§ **Work to complete**: When a line in the data below includes "Requirement", pick it out and copy it.

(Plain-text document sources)
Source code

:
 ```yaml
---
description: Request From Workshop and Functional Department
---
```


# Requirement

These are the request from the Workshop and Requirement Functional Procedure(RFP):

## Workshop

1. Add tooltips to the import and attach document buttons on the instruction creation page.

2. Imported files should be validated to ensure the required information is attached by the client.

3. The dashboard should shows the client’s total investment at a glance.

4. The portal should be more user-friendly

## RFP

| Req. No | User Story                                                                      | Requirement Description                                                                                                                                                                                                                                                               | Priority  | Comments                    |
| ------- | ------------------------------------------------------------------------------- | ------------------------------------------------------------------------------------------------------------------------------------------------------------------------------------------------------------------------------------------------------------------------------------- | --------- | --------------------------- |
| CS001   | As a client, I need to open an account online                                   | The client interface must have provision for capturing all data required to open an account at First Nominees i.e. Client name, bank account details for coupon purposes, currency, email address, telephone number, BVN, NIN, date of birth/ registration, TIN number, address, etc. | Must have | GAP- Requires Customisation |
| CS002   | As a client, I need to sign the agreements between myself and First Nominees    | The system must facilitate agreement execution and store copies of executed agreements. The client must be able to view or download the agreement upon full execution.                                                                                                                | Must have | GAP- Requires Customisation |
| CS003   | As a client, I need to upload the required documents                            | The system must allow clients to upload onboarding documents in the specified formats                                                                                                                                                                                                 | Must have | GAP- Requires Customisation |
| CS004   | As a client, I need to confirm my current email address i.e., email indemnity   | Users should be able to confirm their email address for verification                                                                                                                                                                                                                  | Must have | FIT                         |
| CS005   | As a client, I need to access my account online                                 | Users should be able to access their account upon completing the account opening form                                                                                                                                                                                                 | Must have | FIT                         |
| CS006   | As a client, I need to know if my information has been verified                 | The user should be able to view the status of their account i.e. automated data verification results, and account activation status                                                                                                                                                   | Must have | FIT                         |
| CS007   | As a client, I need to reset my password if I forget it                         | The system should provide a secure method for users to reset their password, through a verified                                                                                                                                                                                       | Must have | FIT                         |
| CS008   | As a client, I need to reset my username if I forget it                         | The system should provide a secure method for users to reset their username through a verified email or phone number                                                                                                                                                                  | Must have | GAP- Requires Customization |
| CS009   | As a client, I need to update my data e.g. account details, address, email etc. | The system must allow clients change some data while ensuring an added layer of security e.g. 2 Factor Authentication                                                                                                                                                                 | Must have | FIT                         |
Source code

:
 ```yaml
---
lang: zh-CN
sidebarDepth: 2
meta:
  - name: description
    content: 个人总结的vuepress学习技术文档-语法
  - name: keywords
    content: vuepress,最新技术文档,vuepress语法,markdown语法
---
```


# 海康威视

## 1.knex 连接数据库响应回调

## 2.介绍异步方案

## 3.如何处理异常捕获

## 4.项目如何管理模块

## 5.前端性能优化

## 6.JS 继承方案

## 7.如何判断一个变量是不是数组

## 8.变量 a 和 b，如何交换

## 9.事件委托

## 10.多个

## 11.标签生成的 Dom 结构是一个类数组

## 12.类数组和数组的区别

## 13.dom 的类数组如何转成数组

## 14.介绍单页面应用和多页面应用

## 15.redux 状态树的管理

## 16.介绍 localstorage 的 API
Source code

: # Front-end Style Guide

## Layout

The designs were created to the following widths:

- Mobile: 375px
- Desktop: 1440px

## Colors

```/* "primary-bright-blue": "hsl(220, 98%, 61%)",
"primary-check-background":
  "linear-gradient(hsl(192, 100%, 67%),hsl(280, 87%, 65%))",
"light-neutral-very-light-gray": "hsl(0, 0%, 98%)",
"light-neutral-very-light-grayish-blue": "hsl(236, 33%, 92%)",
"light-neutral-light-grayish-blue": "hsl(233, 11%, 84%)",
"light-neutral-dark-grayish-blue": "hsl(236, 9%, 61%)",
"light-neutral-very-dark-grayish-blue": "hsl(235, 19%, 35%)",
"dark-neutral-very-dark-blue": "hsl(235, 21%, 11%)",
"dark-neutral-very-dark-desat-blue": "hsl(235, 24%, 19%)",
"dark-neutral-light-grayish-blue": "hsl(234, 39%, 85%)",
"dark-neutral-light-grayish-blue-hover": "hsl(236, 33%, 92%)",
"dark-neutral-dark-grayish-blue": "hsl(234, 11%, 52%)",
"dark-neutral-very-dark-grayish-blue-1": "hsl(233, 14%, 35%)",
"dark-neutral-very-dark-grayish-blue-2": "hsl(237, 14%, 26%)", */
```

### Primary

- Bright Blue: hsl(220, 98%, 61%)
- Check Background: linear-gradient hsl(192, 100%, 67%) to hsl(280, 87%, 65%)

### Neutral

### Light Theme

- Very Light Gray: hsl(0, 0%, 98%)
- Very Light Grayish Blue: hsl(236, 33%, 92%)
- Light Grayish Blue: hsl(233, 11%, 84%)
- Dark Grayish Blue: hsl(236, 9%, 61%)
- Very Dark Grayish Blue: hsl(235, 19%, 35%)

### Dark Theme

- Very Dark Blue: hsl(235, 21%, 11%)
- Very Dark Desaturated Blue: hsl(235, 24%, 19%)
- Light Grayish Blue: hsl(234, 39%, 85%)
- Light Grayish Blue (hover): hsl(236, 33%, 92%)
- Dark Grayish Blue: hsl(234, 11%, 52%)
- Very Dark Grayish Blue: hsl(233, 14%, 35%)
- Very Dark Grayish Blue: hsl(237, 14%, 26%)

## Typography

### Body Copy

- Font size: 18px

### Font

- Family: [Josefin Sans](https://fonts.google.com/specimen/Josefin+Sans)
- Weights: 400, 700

§ **Output below**:
# Requirement
These are the request from the Workshop and Requirement Functional Procedure(RFP):
| Req. No | User Story                                                                      | Requirement Description                                                                                                                                                                                                                                                               | Priority  | Comments                    |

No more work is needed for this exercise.